* _Activity_
Set down, exactly as written, the lines from the top of the data to the line that holds "Paper and Approach**", and omit the pictures.

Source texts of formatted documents
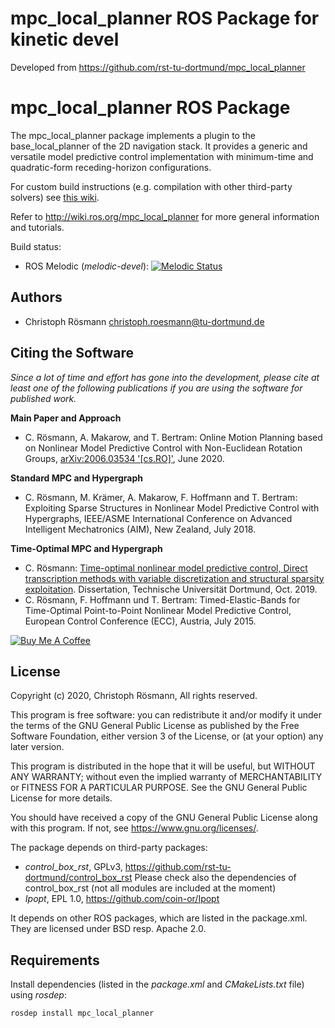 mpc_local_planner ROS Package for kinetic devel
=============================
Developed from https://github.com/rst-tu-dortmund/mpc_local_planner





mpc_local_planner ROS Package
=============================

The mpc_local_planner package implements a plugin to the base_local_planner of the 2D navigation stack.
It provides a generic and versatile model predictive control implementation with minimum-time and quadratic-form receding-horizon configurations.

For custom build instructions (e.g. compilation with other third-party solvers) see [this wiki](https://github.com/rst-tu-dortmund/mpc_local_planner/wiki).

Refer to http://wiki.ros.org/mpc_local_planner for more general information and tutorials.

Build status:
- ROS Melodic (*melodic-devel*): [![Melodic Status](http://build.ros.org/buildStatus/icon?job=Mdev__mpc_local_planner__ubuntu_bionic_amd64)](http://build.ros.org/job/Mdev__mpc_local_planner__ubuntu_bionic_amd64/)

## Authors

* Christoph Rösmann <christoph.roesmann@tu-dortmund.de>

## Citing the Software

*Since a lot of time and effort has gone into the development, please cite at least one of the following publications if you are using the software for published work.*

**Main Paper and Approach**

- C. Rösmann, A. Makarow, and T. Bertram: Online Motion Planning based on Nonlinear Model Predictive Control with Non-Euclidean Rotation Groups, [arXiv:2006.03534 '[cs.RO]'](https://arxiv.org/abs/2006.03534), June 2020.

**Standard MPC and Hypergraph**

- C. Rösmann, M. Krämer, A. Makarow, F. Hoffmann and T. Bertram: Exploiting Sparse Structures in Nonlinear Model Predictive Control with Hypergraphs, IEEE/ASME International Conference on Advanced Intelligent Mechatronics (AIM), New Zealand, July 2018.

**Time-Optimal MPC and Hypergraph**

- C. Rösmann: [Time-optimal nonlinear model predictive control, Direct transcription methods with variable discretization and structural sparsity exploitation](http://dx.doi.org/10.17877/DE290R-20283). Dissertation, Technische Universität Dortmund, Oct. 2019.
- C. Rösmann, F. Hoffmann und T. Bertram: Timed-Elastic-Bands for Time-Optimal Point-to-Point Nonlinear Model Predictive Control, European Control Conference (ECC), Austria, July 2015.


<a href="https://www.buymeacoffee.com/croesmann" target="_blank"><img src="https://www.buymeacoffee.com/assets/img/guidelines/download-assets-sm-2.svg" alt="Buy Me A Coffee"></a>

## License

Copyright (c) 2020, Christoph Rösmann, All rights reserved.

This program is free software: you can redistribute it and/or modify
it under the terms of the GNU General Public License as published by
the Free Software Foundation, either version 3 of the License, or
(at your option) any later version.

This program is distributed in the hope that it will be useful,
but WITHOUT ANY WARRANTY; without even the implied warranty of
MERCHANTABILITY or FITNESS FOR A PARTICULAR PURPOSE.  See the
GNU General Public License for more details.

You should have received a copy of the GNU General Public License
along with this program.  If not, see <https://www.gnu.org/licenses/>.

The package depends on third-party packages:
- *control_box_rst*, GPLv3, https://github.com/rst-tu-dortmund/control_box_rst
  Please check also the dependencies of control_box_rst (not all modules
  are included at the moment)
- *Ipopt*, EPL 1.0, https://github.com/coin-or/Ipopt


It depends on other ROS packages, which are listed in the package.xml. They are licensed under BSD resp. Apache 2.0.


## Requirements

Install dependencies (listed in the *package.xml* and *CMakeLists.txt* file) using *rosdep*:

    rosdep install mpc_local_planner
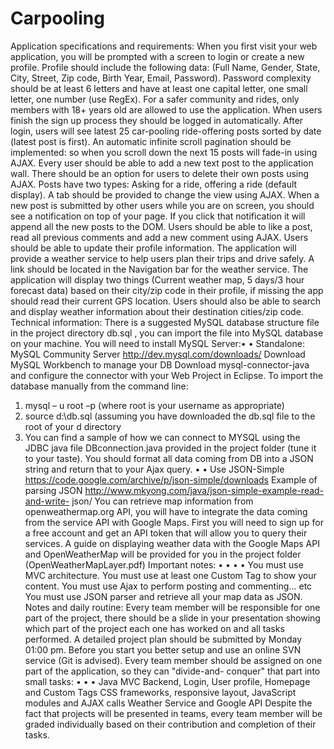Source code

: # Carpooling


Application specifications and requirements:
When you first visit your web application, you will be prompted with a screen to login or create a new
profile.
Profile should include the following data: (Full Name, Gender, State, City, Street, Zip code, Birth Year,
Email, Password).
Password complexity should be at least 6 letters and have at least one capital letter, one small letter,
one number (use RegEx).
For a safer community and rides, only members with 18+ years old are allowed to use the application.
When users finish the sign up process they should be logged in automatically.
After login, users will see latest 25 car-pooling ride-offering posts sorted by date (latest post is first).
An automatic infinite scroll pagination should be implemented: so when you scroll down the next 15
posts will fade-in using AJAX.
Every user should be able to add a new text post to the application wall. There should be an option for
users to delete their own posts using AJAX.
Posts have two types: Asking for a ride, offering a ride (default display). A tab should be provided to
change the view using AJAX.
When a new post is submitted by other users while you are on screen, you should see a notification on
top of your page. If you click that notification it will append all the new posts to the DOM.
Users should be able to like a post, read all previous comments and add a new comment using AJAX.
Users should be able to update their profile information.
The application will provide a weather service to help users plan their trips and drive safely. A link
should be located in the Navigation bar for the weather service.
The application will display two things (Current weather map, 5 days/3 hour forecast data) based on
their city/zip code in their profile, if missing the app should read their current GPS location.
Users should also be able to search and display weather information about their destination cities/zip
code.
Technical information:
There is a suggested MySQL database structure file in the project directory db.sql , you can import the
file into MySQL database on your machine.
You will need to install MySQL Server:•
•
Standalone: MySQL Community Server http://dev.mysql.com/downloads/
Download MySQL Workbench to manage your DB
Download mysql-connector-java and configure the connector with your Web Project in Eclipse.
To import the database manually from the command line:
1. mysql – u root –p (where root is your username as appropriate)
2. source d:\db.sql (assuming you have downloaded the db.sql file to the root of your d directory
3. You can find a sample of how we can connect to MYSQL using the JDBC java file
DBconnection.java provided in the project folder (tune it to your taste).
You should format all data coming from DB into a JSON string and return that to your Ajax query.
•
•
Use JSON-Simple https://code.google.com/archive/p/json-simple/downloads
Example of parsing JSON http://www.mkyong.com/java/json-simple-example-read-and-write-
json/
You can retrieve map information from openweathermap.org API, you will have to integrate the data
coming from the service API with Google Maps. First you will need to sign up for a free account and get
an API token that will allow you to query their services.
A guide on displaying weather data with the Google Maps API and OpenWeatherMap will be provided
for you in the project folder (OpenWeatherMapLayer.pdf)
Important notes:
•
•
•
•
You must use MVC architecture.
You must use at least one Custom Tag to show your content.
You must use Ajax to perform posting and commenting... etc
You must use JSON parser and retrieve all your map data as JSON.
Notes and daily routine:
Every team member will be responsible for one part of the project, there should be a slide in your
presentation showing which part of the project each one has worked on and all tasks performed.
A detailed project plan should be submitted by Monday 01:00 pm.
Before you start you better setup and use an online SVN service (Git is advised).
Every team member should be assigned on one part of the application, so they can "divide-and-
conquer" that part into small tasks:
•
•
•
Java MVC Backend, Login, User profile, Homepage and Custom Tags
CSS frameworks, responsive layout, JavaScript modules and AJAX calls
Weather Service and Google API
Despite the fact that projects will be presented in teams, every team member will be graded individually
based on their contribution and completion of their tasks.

* _Result_
 mpc_local_planner ROS Package for kinetic devel
=============================
Developed from https://github.com/rst-tu-dortmund/mpc_local_planner





mpc_local_planner ROS Package
=============================

The mpc_local_planner package implements a plugin to the base_local_planner of the 2D navigation stack.
It provides a generic and versatile model predictive control implementation with minimum-time and quadratic-form receding-horizon configurations.

For custom build instructions (e.g. compilation with other third-party solvers) see [this wiki](https://github.com/rst-tu-dortmund/mpc_local_planner/wiki).

Refer to http://wiki.ros.org/mpc_local_planner for more general information and tutorials.

Build status:
- ROS Melodic (*melodic-devel*): [![Melodic Status](http://build.ros.org/buildStatus/icon?job=Mdev__mpc_local_planner__ubuntu_bionic_amd64)](http://build.ros.org/job/Mdev__mpc_local_planner__ubuntu_bionic_amd64/)

## Authors

* Christoph Rösmann <christoph.roesmann@tu-dortmund.de>

## Citing the Software

*Since a lot of time and effort has gone into the development, please cite at least one of the following publications if you are using the software for published work.*

**Main Paper and Approach**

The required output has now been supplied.